§ ACTIVITY
If a line in the entries below includes "configuration", show that line.

§ RECORDS SUPPLIED

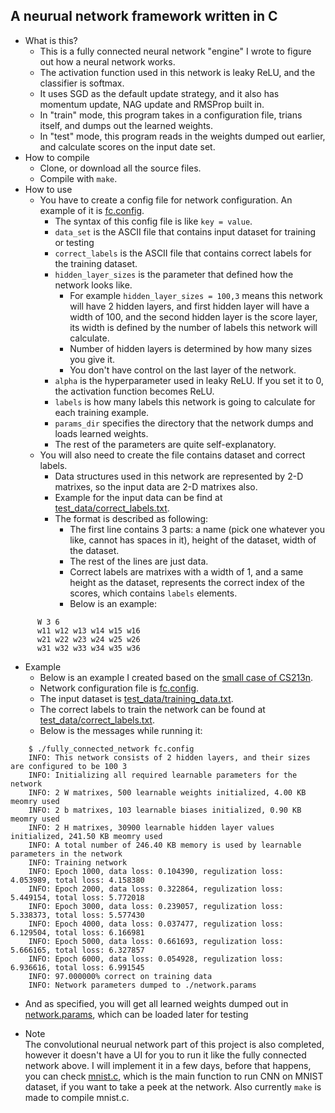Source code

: ## A neurual network framework written in C
* What is this?
  * This is a fully connected neural network "engine" I wrote to figure out how a neural network works.
  * The activation function used in this network is leaky ReLU, and the classifier is softmax.
  * It uses SGD as the default update strategy, and it also has momentum update, NAG update and RMSProp built in.
  * In "train" mode, this program takes in a configuration file, trians itself, and dumps out the learned weights.
  * In "test" mode, this program reads in the weights dumped out earlier, and calculate scores on the input date set.
* How to compile
  * Clone, or download all the source files.
  * Compile with `make`.
* How to use
  * You have to create a config file for network configuration. An example of it is [fc.config](fc.config).
    * The syntax of this config file is like `key = value`.
    * `data_set` is the ASCII file that contains input dataset for training or testing
    * `correct_labels` is the ASCII file that contains correct labels for the training dataset.
    * `hidden_layer_sizes` is the parameter that defined how the network looks like. 
      * For example `hidden_layer_sizes = 100,3` means this network will have 2 hidden layers, and first hidden layer will have a width of 100, and the second hidden layer is the score layer, its width is defined by the number of labels this network will calculate.
      * Number of hidden layers is determined by how many sizes you give it.
      * You don't have control on the last layer of the network.
    * `alpha` is the hyperparameter used in leaky ReLU. If you set it to 0, the activation function becomes ReLU.
    * `labels` is how many labels this network is going to calculate for each training example.
    * `params_dir` specifies the directory that the network dumps and loads learned weights.
    * The rest of the parameters are quite self-explanatory.
  * You will also need to create the file contains dataset and correct labels.
    * Data structures used in this network are represented by 2-D matrixes, so the input data are 2-D matrixes also.
    * Example for the input data can be find at [test_data/correct_labels.txt](test_data/correct_labels.txt).
    * The format is described as following:
      * The first line contains 3 parts: a name (pick one whatever you like, cannot has spaces in it), height of the dataset, width of the dataset.
      * The rest of the lines are just data.
      * Correct labels are matrixes with a width of 1, and a same height as the dataset, represents the correct index of the scores, which contains `labels` elements.
      * Below is an example:
```
      W 3 6
      w11 w12 w13 w14 w15 w16
      w21 w22 w23 w24 w25 w26
      w31 w32 w33 w34 w35 w36
```
* Example
  * Below is an example I created based on the [small case of CS213n](http://cs231n.github.io/neural-networks-case-study/).
  * Network configuration file is [fc.config](fc.config).
  * The input dataset is [test_data/training_data.txt](test_data/training_data.txt).
  * The correct labels to train the network can be found at [test_data/correct_labels.txt](test_data/correct_labels.txt).
  * Below is the messages while running it:
```
    $ ./fully_connected_network fc.config
    INFO: This network consists of 2 hidden layers, and their sizes are configured to be 100 3 
    INFO: Initializing all required learnable parameters for the network
    INFO: 2 W matrixes, 500 learnable weights initialized, 4.00 KB meomry used
    INFO: 2 b matrixes, 103 learnable biases initialized, 0.90 KB meomry used
    INFO: 2 H matrixes, 30900 learnable hidden layer values initialized, 241.50 KB meomry used
    INFO: A total number of 246.40 KB memory is used by learnable parameters in the network
    INFO: Training network
    INFO: Epoch 1000, data loss: 0.104390, regulization loss: 4.053989, total loss: 4.158380
    INFO: Epoch 2000, data loss: 0.322864, regulization loss: 5.449154, total loss: 5.772018
    INFO: Epoch 3000, data loss: 0.239057, regulization loss: 5.338373, total loss: 5.577430
    INFO: Epoch 4000, data loss: 0.037477, regulization loss: 6.129504, total loss: 6.166981
    INFO: Epoch 5000, data loss: 0.661693, regulization loss: 5.666165, total loss: 6.327857
    INFO: Epoch 6000, data loss: 0.054928, regulization loss: 6.936616, total loss: 6.991545
    INFO: 97.000000% correct on training data
    INFO: Network parameters dumped to ./network.params
```
  * And as specified, you will get all learned weights dumped out in [network.params](network.params), which can be loaded later for testing

* Note  
The convolutional neurual network part of this project is also completed, however it doesn't have a UI for you to run it like the fully connected network above. I will implement it in a few days, before that happens, you can check [mnist.c](mnist.c), which is the main function to run CNN on MNIST dataset, if you want to take a peek at the network. Also currently `make` is made to compile mnist.c.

§ PROBLEM SOLUTION
  * In "train" mode, this program takes in a configuration file, trians itself, and dumps out the learned weights.
  * You have to create a config file for network configuration. An example of it is [fc.config](fc.config).
  * Network configuration file is [fc.config](fc.config).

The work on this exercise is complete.